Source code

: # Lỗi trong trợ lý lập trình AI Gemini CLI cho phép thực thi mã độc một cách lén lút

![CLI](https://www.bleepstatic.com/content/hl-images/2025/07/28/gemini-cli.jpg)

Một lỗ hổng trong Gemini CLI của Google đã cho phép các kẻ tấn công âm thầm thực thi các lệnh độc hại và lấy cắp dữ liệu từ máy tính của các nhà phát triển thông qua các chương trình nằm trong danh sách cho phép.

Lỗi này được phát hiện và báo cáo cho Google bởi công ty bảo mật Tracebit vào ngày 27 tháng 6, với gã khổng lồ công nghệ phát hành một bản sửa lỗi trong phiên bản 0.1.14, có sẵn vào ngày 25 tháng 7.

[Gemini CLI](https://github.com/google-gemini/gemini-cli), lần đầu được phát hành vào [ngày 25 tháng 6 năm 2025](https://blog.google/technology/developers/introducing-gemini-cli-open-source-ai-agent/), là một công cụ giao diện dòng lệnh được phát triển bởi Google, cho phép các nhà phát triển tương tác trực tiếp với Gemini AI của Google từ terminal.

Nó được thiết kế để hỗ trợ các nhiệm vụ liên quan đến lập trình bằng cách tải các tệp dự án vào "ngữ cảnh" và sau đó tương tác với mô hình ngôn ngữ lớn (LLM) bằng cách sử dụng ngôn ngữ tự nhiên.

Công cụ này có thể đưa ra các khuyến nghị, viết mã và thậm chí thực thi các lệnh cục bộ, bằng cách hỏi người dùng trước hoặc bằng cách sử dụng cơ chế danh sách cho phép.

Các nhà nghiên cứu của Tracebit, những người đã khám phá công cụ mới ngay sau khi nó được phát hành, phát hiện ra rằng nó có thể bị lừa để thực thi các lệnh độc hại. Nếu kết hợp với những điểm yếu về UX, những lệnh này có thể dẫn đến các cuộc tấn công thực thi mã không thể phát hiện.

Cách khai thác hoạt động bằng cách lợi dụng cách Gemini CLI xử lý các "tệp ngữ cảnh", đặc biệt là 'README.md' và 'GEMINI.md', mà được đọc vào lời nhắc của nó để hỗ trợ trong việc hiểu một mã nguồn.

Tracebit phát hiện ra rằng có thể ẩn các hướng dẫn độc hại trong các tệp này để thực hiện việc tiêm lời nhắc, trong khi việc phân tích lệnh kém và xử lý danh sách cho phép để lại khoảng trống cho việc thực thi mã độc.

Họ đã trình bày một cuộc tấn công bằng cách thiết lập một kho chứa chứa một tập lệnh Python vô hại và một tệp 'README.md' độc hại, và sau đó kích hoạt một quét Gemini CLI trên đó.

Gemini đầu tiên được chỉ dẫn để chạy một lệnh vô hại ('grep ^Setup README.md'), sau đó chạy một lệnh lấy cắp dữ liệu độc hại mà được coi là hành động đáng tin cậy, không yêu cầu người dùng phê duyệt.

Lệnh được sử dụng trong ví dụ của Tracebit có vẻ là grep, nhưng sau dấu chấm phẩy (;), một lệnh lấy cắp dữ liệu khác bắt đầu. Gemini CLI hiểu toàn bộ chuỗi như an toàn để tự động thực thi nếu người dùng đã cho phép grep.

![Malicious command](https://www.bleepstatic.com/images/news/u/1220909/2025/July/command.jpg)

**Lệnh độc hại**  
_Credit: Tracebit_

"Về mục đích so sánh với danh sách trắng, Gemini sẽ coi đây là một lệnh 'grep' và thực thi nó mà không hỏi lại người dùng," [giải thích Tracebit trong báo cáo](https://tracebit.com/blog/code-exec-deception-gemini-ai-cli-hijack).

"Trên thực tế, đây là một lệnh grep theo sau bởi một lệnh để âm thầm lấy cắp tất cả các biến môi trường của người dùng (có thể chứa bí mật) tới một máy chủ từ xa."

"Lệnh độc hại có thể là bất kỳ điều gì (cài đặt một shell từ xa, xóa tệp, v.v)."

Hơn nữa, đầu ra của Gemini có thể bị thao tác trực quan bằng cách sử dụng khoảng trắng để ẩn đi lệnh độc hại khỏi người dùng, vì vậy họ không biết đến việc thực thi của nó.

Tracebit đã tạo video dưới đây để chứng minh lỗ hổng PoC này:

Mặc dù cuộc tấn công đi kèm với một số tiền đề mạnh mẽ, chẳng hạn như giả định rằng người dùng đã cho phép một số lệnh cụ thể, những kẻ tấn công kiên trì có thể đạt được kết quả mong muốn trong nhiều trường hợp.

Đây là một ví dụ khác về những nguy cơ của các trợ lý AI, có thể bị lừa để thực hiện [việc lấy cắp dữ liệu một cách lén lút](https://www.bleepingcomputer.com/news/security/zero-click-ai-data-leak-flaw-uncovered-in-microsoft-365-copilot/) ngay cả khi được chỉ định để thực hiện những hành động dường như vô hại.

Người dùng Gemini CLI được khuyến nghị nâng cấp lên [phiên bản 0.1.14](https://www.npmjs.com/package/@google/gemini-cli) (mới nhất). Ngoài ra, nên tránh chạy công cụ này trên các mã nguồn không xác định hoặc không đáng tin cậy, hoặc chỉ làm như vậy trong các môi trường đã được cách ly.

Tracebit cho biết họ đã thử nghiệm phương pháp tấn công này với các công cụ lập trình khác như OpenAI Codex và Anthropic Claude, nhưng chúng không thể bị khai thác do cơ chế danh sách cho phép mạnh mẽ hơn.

○ ○ ○

# Task item
Your answer should be one number: how many lines in the material hold the word "chứa".

# Exercise output
2